Andeavor, formerly known as Tesoro, has refineries in California, Minnesota, New Mexico, North Dakota, Texas, Utah, Washington and Alaska.

Shares of Andeavor Logistics LP rose 2.5 percent in premarket trading while Marathon’s stock edged up slightly.

ELVER FISHING

Maine’s first eel season with new controls goes swimmingly

PORTLAND, Maine (AP) — Maine’s baby eel fishermen are enjoying a steady harvest and strong prices during the first season in which regulators are using new controls to stop poaching.

Baby eels, called elvers, are one of the most lucrative marine resources in the U.S. on a per-pound basis, but the fishery has had problems with poaching. This year, packing and shipping of the fish is subject to more scrutiny.

The fishermen are nearing the end of their quota for the year, which is slightly less than 10,000 pounds, but, according to the state, the average price is more than $2,000 per pound.

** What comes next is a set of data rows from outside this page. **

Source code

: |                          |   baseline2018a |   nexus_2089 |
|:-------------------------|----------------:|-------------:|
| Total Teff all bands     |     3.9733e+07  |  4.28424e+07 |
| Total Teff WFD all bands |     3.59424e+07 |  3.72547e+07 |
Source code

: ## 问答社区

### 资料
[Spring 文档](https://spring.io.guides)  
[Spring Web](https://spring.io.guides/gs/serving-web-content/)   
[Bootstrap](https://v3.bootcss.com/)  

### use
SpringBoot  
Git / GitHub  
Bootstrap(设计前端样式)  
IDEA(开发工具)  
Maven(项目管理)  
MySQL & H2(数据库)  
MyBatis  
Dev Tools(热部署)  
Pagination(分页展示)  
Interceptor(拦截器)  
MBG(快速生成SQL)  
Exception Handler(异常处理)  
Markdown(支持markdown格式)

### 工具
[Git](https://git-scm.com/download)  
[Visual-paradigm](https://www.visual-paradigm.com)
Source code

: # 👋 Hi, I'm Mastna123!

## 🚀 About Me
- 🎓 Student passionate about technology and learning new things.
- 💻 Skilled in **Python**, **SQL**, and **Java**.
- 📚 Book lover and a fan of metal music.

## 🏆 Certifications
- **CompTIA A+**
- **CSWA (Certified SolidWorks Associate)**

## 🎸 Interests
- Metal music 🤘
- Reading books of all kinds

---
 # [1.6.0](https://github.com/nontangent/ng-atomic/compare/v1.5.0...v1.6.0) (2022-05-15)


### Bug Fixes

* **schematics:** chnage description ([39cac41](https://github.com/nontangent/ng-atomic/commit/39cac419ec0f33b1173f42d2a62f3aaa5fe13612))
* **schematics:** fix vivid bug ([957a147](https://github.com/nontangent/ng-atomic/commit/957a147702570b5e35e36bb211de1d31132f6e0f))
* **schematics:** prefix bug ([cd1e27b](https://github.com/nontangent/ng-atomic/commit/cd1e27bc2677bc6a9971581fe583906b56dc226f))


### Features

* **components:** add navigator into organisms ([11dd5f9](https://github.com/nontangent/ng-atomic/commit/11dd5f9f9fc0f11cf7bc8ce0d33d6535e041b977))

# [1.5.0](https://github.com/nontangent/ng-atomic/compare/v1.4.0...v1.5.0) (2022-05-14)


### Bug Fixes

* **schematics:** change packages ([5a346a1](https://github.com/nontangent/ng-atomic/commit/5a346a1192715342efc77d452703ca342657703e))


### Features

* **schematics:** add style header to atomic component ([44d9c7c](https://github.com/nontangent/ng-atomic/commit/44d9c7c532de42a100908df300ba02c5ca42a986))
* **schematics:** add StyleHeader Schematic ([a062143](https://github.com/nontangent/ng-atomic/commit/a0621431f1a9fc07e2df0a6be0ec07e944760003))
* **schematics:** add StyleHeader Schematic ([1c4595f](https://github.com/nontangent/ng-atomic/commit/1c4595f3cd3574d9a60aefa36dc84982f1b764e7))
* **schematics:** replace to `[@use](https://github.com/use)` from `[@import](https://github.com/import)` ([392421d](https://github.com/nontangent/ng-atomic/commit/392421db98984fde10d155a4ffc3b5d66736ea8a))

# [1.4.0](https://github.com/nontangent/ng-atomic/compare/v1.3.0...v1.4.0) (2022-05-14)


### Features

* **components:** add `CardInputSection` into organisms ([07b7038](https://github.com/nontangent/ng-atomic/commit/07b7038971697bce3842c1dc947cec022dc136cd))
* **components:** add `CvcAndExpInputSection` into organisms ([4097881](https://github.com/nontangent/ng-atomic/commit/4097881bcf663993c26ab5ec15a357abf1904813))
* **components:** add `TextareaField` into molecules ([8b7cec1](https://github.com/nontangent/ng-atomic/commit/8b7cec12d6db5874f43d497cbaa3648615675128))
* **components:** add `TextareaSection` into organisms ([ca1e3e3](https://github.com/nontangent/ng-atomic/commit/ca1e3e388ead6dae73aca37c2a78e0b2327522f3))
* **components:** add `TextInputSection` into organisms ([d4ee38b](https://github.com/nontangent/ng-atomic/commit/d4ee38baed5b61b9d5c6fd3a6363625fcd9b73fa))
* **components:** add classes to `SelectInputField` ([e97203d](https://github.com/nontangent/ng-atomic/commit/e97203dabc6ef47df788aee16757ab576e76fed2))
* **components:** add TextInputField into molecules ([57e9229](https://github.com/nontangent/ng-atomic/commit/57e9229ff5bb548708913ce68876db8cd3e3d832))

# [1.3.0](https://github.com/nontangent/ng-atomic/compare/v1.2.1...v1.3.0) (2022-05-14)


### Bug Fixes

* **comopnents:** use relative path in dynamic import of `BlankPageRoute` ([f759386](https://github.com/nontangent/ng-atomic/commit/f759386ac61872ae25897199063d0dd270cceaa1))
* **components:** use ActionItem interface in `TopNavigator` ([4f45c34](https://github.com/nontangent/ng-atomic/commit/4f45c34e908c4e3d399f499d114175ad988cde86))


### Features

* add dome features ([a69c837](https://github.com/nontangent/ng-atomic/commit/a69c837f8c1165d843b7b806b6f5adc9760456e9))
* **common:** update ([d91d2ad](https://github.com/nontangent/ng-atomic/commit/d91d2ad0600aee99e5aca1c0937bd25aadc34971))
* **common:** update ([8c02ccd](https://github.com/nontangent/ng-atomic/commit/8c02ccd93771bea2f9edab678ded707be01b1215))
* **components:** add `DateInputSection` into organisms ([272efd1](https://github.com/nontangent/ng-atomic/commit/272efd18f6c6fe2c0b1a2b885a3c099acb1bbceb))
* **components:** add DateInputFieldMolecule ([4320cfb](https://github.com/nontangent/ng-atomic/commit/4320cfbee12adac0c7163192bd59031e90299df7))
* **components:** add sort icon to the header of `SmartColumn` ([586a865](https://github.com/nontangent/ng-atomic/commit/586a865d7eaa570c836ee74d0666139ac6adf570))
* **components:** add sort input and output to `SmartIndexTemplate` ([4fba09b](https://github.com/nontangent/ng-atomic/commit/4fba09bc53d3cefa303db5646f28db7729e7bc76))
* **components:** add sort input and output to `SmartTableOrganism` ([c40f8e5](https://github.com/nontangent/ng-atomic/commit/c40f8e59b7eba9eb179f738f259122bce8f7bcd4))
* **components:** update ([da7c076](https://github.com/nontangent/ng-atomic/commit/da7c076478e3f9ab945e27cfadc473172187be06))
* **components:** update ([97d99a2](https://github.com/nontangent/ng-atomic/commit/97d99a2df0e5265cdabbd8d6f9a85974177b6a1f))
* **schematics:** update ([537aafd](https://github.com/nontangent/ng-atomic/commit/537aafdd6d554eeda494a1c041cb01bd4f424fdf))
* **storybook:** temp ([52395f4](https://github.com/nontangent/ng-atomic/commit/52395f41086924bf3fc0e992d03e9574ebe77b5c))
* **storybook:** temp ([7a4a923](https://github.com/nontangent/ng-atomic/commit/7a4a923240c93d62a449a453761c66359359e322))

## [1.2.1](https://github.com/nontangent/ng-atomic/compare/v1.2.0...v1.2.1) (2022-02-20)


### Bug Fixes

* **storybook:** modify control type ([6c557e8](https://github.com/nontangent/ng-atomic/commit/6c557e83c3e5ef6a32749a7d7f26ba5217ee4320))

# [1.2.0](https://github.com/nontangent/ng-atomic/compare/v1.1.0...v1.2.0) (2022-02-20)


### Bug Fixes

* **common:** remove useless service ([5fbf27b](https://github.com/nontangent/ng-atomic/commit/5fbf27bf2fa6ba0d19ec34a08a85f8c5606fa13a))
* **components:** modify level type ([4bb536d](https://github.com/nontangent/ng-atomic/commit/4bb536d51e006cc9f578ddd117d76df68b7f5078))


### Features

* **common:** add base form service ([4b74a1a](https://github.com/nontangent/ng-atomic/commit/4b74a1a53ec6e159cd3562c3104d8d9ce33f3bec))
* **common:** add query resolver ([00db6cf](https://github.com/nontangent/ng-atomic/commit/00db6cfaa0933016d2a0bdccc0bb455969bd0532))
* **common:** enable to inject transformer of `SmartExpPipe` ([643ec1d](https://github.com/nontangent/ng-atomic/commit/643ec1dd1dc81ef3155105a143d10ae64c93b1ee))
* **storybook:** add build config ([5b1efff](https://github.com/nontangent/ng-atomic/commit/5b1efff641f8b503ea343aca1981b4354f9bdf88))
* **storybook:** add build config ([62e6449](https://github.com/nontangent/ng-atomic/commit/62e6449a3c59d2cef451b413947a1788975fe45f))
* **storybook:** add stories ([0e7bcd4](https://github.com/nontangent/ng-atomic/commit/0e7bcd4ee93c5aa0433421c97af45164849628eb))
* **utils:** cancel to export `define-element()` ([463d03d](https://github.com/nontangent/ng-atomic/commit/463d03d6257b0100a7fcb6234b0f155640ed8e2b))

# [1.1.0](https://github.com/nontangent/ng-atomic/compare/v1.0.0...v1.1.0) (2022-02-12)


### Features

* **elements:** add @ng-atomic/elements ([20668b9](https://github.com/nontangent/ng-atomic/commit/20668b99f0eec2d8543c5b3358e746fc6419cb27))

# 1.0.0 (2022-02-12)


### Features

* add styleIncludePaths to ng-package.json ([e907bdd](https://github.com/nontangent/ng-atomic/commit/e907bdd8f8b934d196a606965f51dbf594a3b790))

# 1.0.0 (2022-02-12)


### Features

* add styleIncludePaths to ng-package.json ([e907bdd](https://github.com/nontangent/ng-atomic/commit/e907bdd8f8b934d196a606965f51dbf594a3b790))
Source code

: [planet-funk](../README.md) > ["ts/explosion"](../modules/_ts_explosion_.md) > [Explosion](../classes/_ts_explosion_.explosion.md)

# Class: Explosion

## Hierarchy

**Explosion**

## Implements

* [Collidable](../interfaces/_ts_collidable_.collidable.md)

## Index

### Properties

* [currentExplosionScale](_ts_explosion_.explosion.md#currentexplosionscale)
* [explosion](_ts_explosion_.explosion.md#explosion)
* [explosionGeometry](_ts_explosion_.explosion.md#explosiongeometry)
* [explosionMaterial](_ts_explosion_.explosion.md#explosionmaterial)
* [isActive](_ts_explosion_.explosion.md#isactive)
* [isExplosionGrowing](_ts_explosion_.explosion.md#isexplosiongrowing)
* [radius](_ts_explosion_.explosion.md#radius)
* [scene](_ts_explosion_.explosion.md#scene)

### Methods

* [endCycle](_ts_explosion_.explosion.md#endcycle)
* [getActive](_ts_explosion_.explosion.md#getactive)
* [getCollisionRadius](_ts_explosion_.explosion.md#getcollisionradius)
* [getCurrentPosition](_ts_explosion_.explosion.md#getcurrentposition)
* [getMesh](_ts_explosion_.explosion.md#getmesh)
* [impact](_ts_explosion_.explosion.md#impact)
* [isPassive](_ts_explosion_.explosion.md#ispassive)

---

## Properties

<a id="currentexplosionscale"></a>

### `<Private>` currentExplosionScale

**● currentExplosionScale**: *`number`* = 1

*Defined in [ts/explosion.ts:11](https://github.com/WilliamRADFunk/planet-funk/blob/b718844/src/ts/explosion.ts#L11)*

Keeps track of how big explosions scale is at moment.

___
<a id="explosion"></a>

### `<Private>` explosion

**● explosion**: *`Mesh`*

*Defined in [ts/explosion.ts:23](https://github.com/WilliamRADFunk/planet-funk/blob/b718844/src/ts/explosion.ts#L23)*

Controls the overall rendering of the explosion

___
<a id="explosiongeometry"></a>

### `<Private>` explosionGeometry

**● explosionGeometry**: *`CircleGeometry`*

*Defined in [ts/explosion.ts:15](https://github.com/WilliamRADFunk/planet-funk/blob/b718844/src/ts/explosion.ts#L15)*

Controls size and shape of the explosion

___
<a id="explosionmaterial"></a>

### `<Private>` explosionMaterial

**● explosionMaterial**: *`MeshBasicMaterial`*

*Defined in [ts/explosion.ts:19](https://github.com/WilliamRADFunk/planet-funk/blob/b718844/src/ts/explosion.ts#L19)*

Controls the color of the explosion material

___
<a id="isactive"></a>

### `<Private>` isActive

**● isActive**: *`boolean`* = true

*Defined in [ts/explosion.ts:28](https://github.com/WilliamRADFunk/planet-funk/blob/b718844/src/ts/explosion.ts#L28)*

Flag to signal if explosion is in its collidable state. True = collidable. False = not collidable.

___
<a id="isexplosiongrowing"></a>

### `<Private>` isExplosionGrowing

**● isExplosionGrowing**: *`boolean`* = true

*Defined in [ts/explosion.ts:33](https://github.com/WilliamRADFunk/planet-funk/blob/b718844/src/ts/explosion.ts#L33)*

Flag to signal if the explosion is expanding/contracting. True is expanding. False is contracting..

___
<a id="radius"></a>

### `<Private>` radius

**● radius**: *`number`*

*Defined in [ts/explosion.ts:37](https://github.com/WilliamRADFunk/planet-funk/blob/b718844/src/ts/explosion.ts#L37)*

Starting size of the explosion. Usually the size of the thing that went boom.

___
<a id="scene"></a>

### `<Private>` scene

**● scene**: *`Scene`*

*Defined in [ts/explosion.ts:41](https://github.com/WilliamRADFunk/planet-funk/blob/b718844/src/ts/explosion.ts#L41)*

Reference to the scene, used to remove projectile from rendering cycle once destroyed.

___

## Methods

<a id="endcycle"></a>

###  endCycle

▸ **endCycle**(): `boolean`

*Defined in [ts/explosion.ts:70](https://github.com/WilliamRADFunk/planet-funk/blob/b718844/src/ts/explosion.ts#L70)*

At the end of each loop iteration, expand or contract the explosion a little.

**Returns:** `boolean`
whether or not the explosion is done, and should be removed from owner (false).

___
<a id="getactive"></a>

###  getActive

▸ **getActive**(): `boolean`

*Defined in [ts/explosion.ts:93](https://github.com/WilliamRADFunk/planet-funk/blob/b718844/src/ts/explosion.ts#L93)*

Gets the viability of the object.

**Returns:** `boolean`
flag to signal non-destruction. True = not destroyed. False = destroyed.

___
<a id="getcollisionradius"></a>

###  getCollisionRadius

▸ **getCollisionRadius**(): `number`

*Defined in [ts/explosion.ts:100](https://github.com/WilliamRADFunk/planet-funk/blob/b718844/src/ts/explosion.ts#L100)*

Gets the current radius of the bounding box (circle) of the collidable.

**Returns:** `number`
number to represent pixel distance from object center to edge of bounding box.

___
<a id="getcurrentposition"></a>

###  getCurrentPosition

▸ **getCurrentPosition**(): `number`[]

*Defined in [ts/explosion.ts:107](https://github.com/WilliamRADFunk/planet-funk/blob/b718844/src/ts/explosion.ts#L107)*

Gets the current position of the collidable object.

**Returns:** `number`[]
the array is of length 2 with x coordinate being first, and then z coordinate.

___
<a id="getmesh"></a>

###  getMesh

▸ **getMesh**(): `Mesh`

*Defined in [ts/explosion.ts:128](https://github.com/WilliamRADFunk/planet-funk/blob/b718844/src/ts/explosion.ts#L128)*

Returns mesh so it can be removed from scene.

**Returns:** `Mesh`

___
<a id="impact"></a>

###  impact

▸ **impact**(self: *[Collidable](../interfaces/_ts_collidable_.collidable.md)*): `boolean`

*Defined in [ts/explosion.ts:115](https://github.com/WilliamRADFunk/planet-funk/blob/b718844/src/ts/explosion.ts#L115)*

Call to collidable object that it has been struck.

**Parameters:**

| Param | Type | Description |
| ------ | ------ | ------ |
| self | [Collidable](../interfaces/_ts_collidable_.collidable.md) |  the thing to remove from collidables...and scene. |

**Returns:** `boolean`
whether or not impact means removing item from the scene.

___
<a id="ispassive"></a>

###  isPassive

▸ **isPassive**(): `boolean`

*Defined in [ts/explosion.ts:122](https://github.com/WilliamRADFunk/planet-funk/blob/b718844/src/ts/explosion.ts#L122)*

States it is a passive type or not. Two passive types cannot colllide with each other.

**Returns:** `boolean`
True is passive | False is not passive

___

Maine is the only state with a significant fishery for elvers, which are then sold to Asian aquaculture companies so they can be raised to maturity and used as food.

BREXIT

UK and Ireland agree on residency for citizens post-Brexit

LONDON (AP) _ Britain and Ireland have agreed that their citizens will still be able to live and work freely in both countries after Brexit. The governments signed a deal Wednesday to continue the U.K.-Ireland common travel area, no matter what the terms of Britain’s departure from the European Union.

The common travel area has been in existence since the Republic of Ireland won independence from Britain almost a century ago and predates either country’s EU membership.

The agreement means citizens can live, work, study, receive health care and vote in either country.

BRITAIN-NO COAL

UK has first week without burning coal for electricity

LONDON (AP) _ Britain has gone a week without burning coal for electricity for the first time since the 19th century. Power operator National Grid says coal hasn’t contributed to the U.K. electricity mix since the afternoon of May 1st.

The landmark has been reached two years after Britain had its first coal-free day since the Industrial Revolution. Coal-free power could become the “new normal” as Britain generates more power from wind, solar and other renewable sources.

The U.K. also relies heavily on natural gas and nuclear energy.

The government says Britain will eliminate coal from its power supply by 2025. It has set a deadline of 2050 to eliminate greenhouse gas emissions altogether.